Je le répète: les Québécois forment une nation, pas à condition de rester dans un Canada supposément uni. Ils forment une nation, pas à condition de devenir un pays. Ce sont là des options politiques, toutes deux respectables parce que démocratiques toutes les deux. Dans un cas comme dans l'autre, jamais on ne doit soumettre l'existence de la nation québécoise à l'action que l'on privilégie, à l'option que l'on défend.

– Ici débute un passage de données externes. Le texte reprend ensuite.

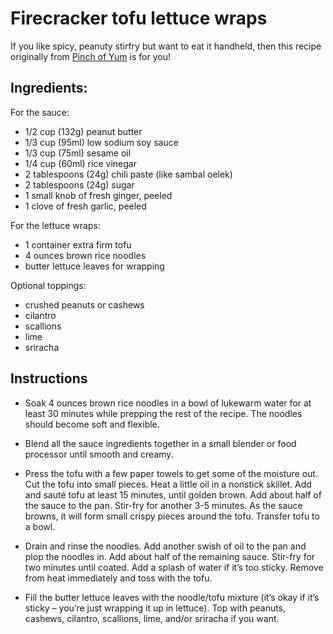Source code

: # Firecracker tofu lettuce wraps

If you like spicy, peanuty stirfry but want to eat it handheld, then this recipe originally from [Pinch of Yum](https://pinchofyum.com/vegan-lettuce-wraps) is for you!


## Ingredients:

For the sauce:
- 1/2 cup (132g) peanut butter
- 1/3 cup (95ml) low sodium soy sauce
- 1/3 cup (75ml) sesame oil
- 1/4 cup (60ml) rice vinegar
- 2 tablespoons (24g) chili paste (like sambal oelek)
- 2 tablespoons (24g) sugar
- 1 small knob of fresh ginger, peeled
- 1 clove of fresh garlic, peeled

For the lettuce wraps:
- 1 container extra firm tofu
- 4 ounces brown rice noodles
- butter lettuce leaves for wrapping

Optional toppings:
- crushed peanuts or cashews
- cilantro
- scallions
- lime
- sriracha


## Instructions

- Soak 4 ounces brown rice noodles in a bowl of lukewarm water for at least 30 minutes while prepping the rest of the recipe. The noodles should become soft and flexible.

- Blend all the sauce ingredients together in a small blender or food processor until smooth and creamy.

- Press the tofu with a few paper towels to get some of the moisture out. Cut the tofu into small pieces. Heat a little oil in a nonstick skillet. Add and sauté tofu at least 15 minutes, until golden brown. Add about half of the sauce to the pan. Stir-fry for another 3-5 minutes. As the sauce browns, it will form small crispy pieces around the tofu. Transfer tofu to a bowl.

- Drain and rinse the noodles. Add another swish of oil to the pan and plop the noodles in. Add about half of the remaining sauce. Stir-fry for two minutes until coated. Add a splash of water if it’s too sticky. Remove from heat immediately and toss with the tofu.

- Fill the butter lettuce leaves with the noodle/tofu mixture (it’s okay if it’s sticky – you’re just wrapping it up in lettuce). Top with peanuts, cashews, cilantro, scallions, lime, and/or sriracha if you want.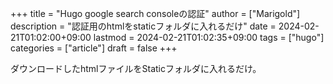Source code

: +++
title = "Hugo google search consoleの認証"
author = ["Marigold"]
description = "認証用のhtmlをstaticフォルダに入れるだけ"
date = 2024-02-21T01:02:00+09:00
lastmod = 2024-02-21T01:02:35+09:00
tags = ["hugo"]
categories = ["article"]
draft = false
+++

ダウンロードしたhtmlファイルをStaticフォルダに入れるだけ。
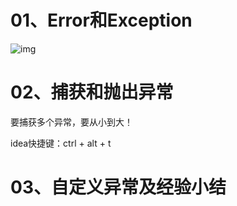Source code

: # 01、Error和Exception

![img](https://gitee.com/zhayuyao/img/raw/master/img/862876-20160225221144990-869797660.jpg)

# 02、捕获和抛出异常

要捕获多个异常，要从小到大！

idea快捷键：ctrl + alt + t

# 03、自定义异常及经验小结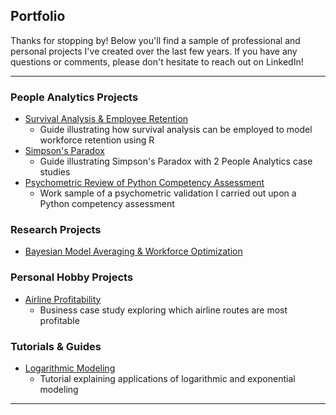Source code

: ## Portfolio

Thanks for stopping by! 
Below you'll find a sample of professional and personal projects I've created over the last few years. If you have any questions or comments, please don't hesitate to reach out on LinkedIn! 

---

### People Analytics Projects

- [Survival Analysis & Employee Retention](/R_projects/Survival_Analysis_Employee_Retention/Survival_Analysis_Employee_Retention.html)
  - Guide illustrating how survival analysis can be employed to model workforce retention using R
- [Simpson's Paradox](/R_projects/Simpsons_Paradox/Simpsons_Paradox_at_Work.html)
  - Guide illustrating Simpson's Paradox with 2 People Analytics case studies
- [Psychometric Review of Python Competency Assessment](/R_projects/Psychometric_Validation/Redacted%20Report.pdf)
  - Work sample of a psychometric validation I carried out upon a Python competency assessment

### Research Projects
- [Bayesian Model Averaging & Workforce Optimization](/research/Bayesian_Model_Averaging_in_IO_Thesis.pdf)

### Personal Hobby Projects

- [Airline Profitability](/R_projects/Airlines/Flights%20Analysis.html)
  - Business case study exploring which airline routes are most profitable

### Tutorials & Guides

- [Logarithmic Modeling](/R_projects/Logarithm_Fun/Logarithm%20Cheatsheet.html)
  - Tutorial explaining applications of logarithmic and exponential modeling
    
---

Nous sommes une nation parce que nous sommes ce que nous sommes, peu importe l'avenir que la nation québécoise choisira. La reconnaissance de la nation québécoise par la Chambre des communes est plus qu'une question symbolique et certainement plus qu'une question partisane. Il s'agit en fait de la question la plus fondamentale qui soit pour le Québec. Il s'agit aussi d'une question fondamentale pour le Canada.

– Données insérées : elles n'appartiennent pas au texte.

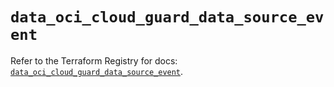 # `data_oci_cloud_guard_data_source_event`

Refer to the Terraform Registry for docs: [`data_oci_cloud_guard_data_source_event`](https://registry.terraform.io/providers/oracle/oci/6.18.0/docs/data-sources/cloud_guard_data_source_event).
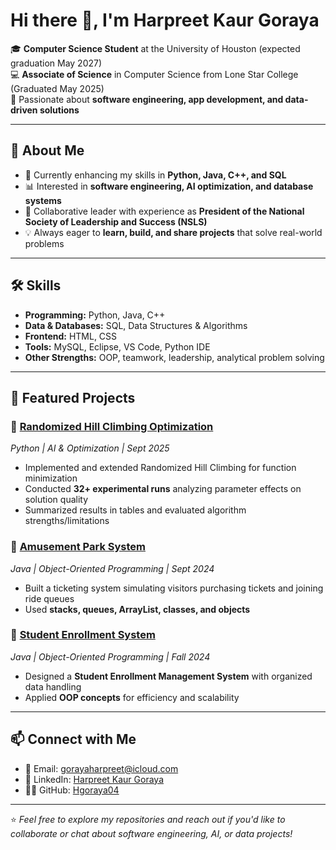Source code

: # Hi there 👋, I'm Harpreet Kaur Goraya

🎓 **Computer Science Student** at the University of Houston (expected graduation May 2027)  
💻 **Associate of Science** in Computer Science from Lone Star College (Graduated May 2025)  
🌟 Passionate about **software engineering, app development, and data-driven solutions**  

---

## 🚀 About Me
- 🌱 Currently enhancing my skills in **Python, Java, C++, and SQL**  
- 📊 Interested in **software engineering, AI optimization, and database systems**  
- 🤝 Collaborative leader with experience as **President of the National Society of Leadership and Success (NSLS)**  
- 💡 Always eager to **learn, build, and share projects** that solve real-world problems  

---

## 🛠️ Skills
- **Programming:** Python, Java, C++  
- **Data & Databases:** SQL, Data Structures & Algorithms  
- **Frontend:** HTML, CSS  
- **Tools:** MySQL, Eclipse, VS Code, Python IDE  
- **Other Strengths:** OOP, teamwork, leadership, analytical problem solving  

---

## 📂 Featured Projects
### 🔹 [Randomized Hill Climbing Optimization](#)
*Python | AI & Optimization | Sept 2025*  
- Implemented and extended Randomized Hill Climbing for function minimization  
- Conducted **32+ experimental runs** analyzing parameter effects on solution quality  
- Summarized results in tables and evaluated algorithm strengths/limitations  

### 🔹 [Amusement Park System](#)
*Java | Object-Oriented Programming | Sept 2024*  
- Built a ticketing system simulating visitors purchasing tickets and joining ride queues  
- Used **stacks, queues, ArrayList, classes, and objects**  

### 🔹 [Student Enrollment System](#)
*Java | Object-Oriented Programming | Fall 2024*  
- Designed a **Student Enrollment Management System** with organized data handling  
- Applied **OOP concepts** for efficiency and scalability  

---

## 📫 Connect with Me
- 📧 Email: [gorayaharpreet@icloud.com](mailto:gorayaharpreet@icloud.com)  
- 💼 LinkedIn: [Harpreet Kaur Goraya](https://www.linkedin.com/in/harpreet-kaur-goraya-278355241/)  
- 👩‍💻 GitHub: [Hgoraya04](https://github.com/Hgoraya04)  

---

⭐️ *Feel free to explore my repositories and reach out if you'd like to collaborate or chat about software engineering, AI, or data projects!*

C'est l'évidence même, on n'a qu'à voir le débat que cela soulève ici et que cela soulève dans l'ensemble de la population, tant au Québec qu'au Canada et dans les médias.
Cette question accapare beaucoup d'énergie. Depuis des années, les élus du Canada veulent éviter cette question dérangeante et la glisser sous le tapis. Or, depuis quelque temps, cette question a resurgi. Elle a resurgi à la suite de l'adoption, par l'aile québécoise du Parti libéral du Canada, d'une résolution allant en ce sens. Elle a également resurgi à la suite de l'adoption, par le NPD, lors de son congrès tenu en septembre dernier à Québec, et encore plus à la suite de la motion du Bloc et à celle du premier ministre, hier. On ne peut pas ignorer cette question quand il y a autant de gens qui en parlent; c'est normal.
Beaucoup de commentateurs et d'élus du Canada se sont braqués contre la reconnaissance de cette évidence, soit que les Québécois forment une nation. Plusieurs sondages indiquent qu'une grande majorité de Canadiens rejetaient l'idée de reconnaître officiellement la réalité, à savoir que les Québécois forment une nation, pas meilleure ni inférieure à la nation canadienne mais certainement différente. Ce refus de reconnaître le Québec pour ce qu'il est fait en sorte que le Québec n'est pas signataire de la Constitution. C'est aussi ce refus de reconnaître la nation québécoise qui explique que le Québec soit considéré comme une province exactement comme les autres et non pas comme le lieu où vit une nation.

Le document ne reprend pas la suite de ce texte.